In conclusion, this study demonstrated no significant difference in long-term survival between the endoscopic treatment (ET) and surgery groups for T1-stage colorectal cancer. Consequently, endoscopic resection could be a suitable alternative for patients ineligible for surgery due to comorbidities or other considerations. However, surgical resection may be a more appropriate choice for older individuals and those with tumors of higher histological grade. Given the limitations of this study, further prospective multicenter investigations are recommended to corroborate these findings and furnish more substantial data.

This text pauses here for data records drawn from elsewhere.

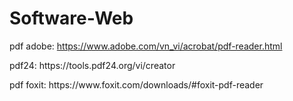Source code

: # Software-Web
pdf adobe: https://www.adobe.com/vn_vi/acrobat/pdf-reader.html 
</p>
pdf24: https://tools.pdf24.org/vi/creator
</p>
pdf foxit: https://www.foxit.com/downloads/#foxit-pdf-reader
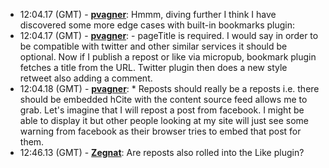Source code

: * <a id="12:04.17">12:04.17 (GMT)</a> - __[pvagner](https://github.com/pvagner)__: Hmmm, diving further I think I have discovered some more edge cases with built-in bookmarks plugin:
* <a id="12:04.17">12:04.17 (GMT)</a> - __[pvagner](https://github.com/pvagner)__: - pageTitle is required. I would say in order to be compatible with twitter and other similar services it should be optional. Now if I publish a repost or like via micropub, bookmark plugin fetches a title from the URL. Twitter plugin then does a new style retweet also adding a comment.
* <a id="12:04.18">12:04.18 (GMT)</a> - __[pvagner](https://github.com/pvagner)__: * Reposts should really be a reposts i.e. there should be embedded hCite with the content source feed allows me to grab. Let's imagine that I will repost a post from facebook. I might be able to display it but other people looking at my site will just see some warning from facebook as their browser tries to embed that post for them.
* <a id="12:46.13">12:46.13 (GMT)</a> - __[Zegnat](https://github.com/Zegnat)__: Are reposts also rolled into the Like plugin?
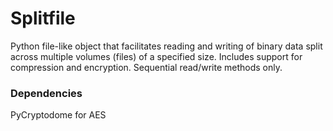 # Splitfile

Python file-like object that facilitates reading and writing of binary data split across multiple volumes (files) of a specified size. Includes support for compression and encryption.  Sequential read/write methods only.

### Dependencies

PyCryptodome for AES
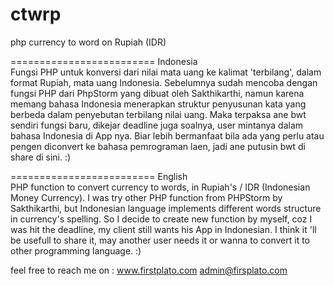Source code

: # ctwrp
php currency to word on Rupiah (IDR)

========================= Indonesia </br>
Fungsi PHP untuk konversi dari nilai mata uang ke kalimat 'terbilang', dalam format Rupiah, mata uang Indonesia.
Sebelumnya sudah mencoba dengan fungsi PHP dari PhpStorm yang dibuat oleh Sakthikarthi, 
namun karena memang bahasa Indonesia menerapkan struktur penyusunan kata yang berbeda 
dalam penyebutan terbilang nilai uang. Maka terpaksa ane bwt sendiri fungsi baru,
dikejar deadline juga soalnya, user mintanya dalam bahasa Indonesia di App nya.
Biar lebih bermanfaat bila ada yang perlu atau pengen diconvert ke bahasa pemrograman laen,
jadi ane putusin bwt di share di sini. :)

========================= English </br>
PHP function to convert currency to words, in Rupiah's / IDR (Indonesian Money Currency).
I was try other PHP function from PHPStorm by Sakthikarthi, but Indonesian language implements
different words structure in currency's spelling. So I decide to create new function by myself,
coz I was hit the deadline, my client still wants his App in Indonesian.
I think it 'll be usefull to share it, may another user needs it or wanna to convert it 
to other programming language. :)   

feel free to reach me on :
www.firstplato.com
admin@firsplato.com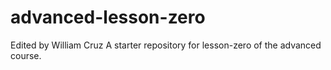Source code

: # advanced-lesson-zero
Edited by William Cruz
A starter repository for lesson-zero of the advanced course.
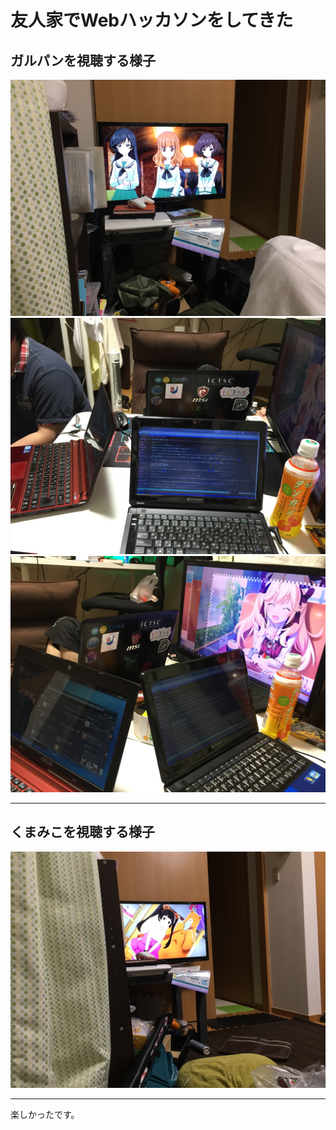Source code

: # 友人家でWebハッカソンをしてきた

## ガルパンを視聴する様子

![1](/images/posts/2016-06-12-友人家でWebハッカソンをしてきた/1.png)  
![2](/images/posts/2016-06-12-友人家でWebハッカソンをしてきた/2.png)  
![3](/images/posts/2016-06-12-友人家でWebハッカソンをしてきた/3.png)

<!--* 参加者
    - なかでぃ
    - 軍師
    - バケツさん
    - 僕
-->

- - -

## くまみこを視聴する様子

![](/images/posts/2016-06-12-友人家でWebハッカソンをしてきた/4.png)

<!--
* 参加者
    - なかでぃ
    - 僕
-->

- - -

楽しかったです。
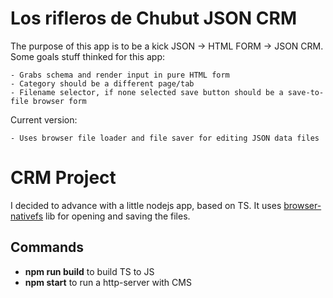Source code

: Los rifleros de Chubut JSON CRM
===============================

The purpose of this app is to be a kick JSON -> HTML FORM -> JSON CRM.
Some goals stuff thinked for this app:

    - Grabs schema and render input in pure HTML form
    - Category should be a different page/tab
    - Filename selector, if none selected save button should be a save-to-file browser form

Current version:
    
    - Uses browser file loader and file saver for editing JSON data files 

CRM Project
===========

I decided to advance with a little nodejs app, based on TS.
It uses [browser-nativefs](https://github.com/GoogleChromeLabs/browser-nativefs) lib for opening and saving the files.

## Commands

- **npm run build** to build TS to JS
- **npm start** to run a http-server with CMS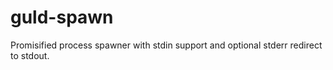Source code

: # guld-spawn

Promisified process spawner with stdin support and optional stderr redirect to stdout.

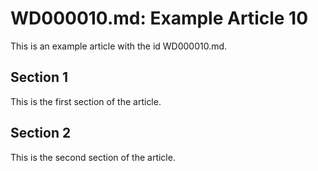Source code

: # WD000010.md: Example Article 10

This is an example article with the id WD000010.md.
## Section 1

This is the first section of the article.
## Section 2

This is the second section of the article.

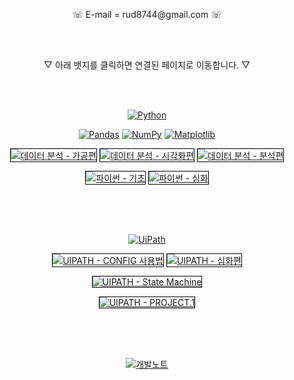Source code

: <p align="center">
    <a> ☏ E-mail = rud8744@gmail.com ☏ </a>
</p>

<br>
<br>

<p align="center">
    <a> ▽ 아래 뱃지를 클릭하면 연결된 페이지로 이동합니다. ▽ </a>
</p>

<br>
<br>

<p align="center">
    <a href="https://www.python.org/"><img src="https://img.shields.io/badge/Python-blue.svg?logo=python&logoColor=white&style=for-the-badge" alt="Python"></a>
</p>

<p align="center">
    <a href="https://pandas.pydata.org/"><img src="https://img.shields.io/badge/pandas-blue.svg?logo=pandas&logoColor=white&style=for-the-badge" alt="Pandas"></a>
    <a href="https://numpy.org/"><img src="https://img.shields.io/badge/numpy-blue.svg?logo=numpy&logoColor=white&style=for-the-badge" alt="NumPy"></a>
    <a href="https://matplotlib.org/"><img src="https://img.shields.io/badge/matplotlib-blue.svg?logo=matplotlib&logoColor=white&style=for-the-badge" alt="Matplotlib"></a>

<p align="center">
    <a href="https://rud8744.tistory.com/3"><img src="https://img.shields.io/badge/데이터 분석 - 가공편-blue.svg?style=for-the-badge" alt="데이터 분석 - 가공편" style="border: 1px solid black;"></a>
    <a href="https://rud8744.tistory.com/4"><img src="https://img.shields.io/badge/데이터 분석 - 시각화편-blue.svg?style=for-the-badge" alt="데이터 분석 - 시각화편" style="border: 1px solid black;"></a>
    <a href="https://rud8744.tistory.com/5"><img src="https://img.shields.io/badge/데이터 분석 - 분석편-blue.svg?style=for-the-badge" alt="데이터 분석 - 분석편" style="border: 1px solid black;"></a>
</p>

<p align="center">
    <a href="https://github.com/rud8744/alpaco/tree/main/%EA%B8%B0%EC%B4%88%ED%95%99%EC%8A%B5"><img src="https://img.shields.io/badge/파이썬 - 기초-blue.svg?style=for-the-badge" alt="파이썬 - 기초" style="border: 1px solid black;"></a>
    <a href="https://github.com/rud8744/alpaco/tree/main/%EB%B3%B5%EC%8A%B5%EC%99%84%EB%A3%8C"><img src="https://img.shields.io/badge/파이썬 - 심화-blue.svg?style=for-the-badge" alt="파이썬 - 심화" style="border: 1px solid black;"></a>
</p>
<br>
<br>
<br>

<p align="center">
    <a href="https://www.uipath.com/"><img src="https://img.shields.io/badge/UiPath-orange.svg?logo=uipath&logoColor=white&style=for-the-badge" alt="UiPath"></a>
</p>

<p align="center">
    <a href="https://rud8744.tistory.com/7"><img src="https://img.shields.io/badge/UIPATH - CONFIG 사용법-orange.svg?style=for-the-badge" alt="UIPATH - CONFIG 사용법" style="border: 1px solid black;"></a>
    <a href="https://rud8744.tistory.com/8"><img src="https://img.shields.io/badge/UIPATH - 심화편-orange.svg?style=for-the-badge" alt="UIPATH - 심화편" style="border: 1px solid black;"></a>
</p>

<p align="center">
    <a href="https://rud8744.tistory.com/10"><img src="https://img.shields.io/badge/UIPATH - State Machine-orange.svg?style=for-the-badge" alt="UIPATH - State Machine" style="border: 1px solid black;"></a>
</p>

<p align="center">
    <a href="https://rud8744.tistory.com/9"><img src="https://img.shields.io/badge/UIPATH - PROJECT.1-orange.svg?style=for-the-badge" alt="UIPATH - PROJECT.1" style="border: 1px solid black;"></a>
</p>

<br>
<br>
<br>

<p align="center">
    <a href="https://rud8744.tistory.com/6"><img src="https://img.shields.io/badge/개발노트-525252.svg?style=for-the-badge" alt="개발노트"></a>
</p>



<!--
**rud8744/rud8744** is a ✨ _special_ ✨ repository because its `README.md` (this file) appears on your GitHub profile.

Here are some ideas to get you started:

- 🔭 I’m currently working on ...
- 🌱 I’m currently learning ...
- 👯 I’m looking to collaborate on ...
- 🤔 I’m looking for help with ...
- 💬 Ask me about ...
- 📫 How to reach me: ...
- 😄 Pronouns: ...
- ⚡ Fun fact: ...
-->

This study utilized public-accessible data from the Surveillance, Epidemiology, and End Results (SEER) database provided by the National Cancer Institute (NCI). Approval from an institutional review board and informed consent were unnecessary for the current investigation due to the public availability of SEER research data and the de-identification of all patient information. Therefore, no ethics committee approval was required for this study.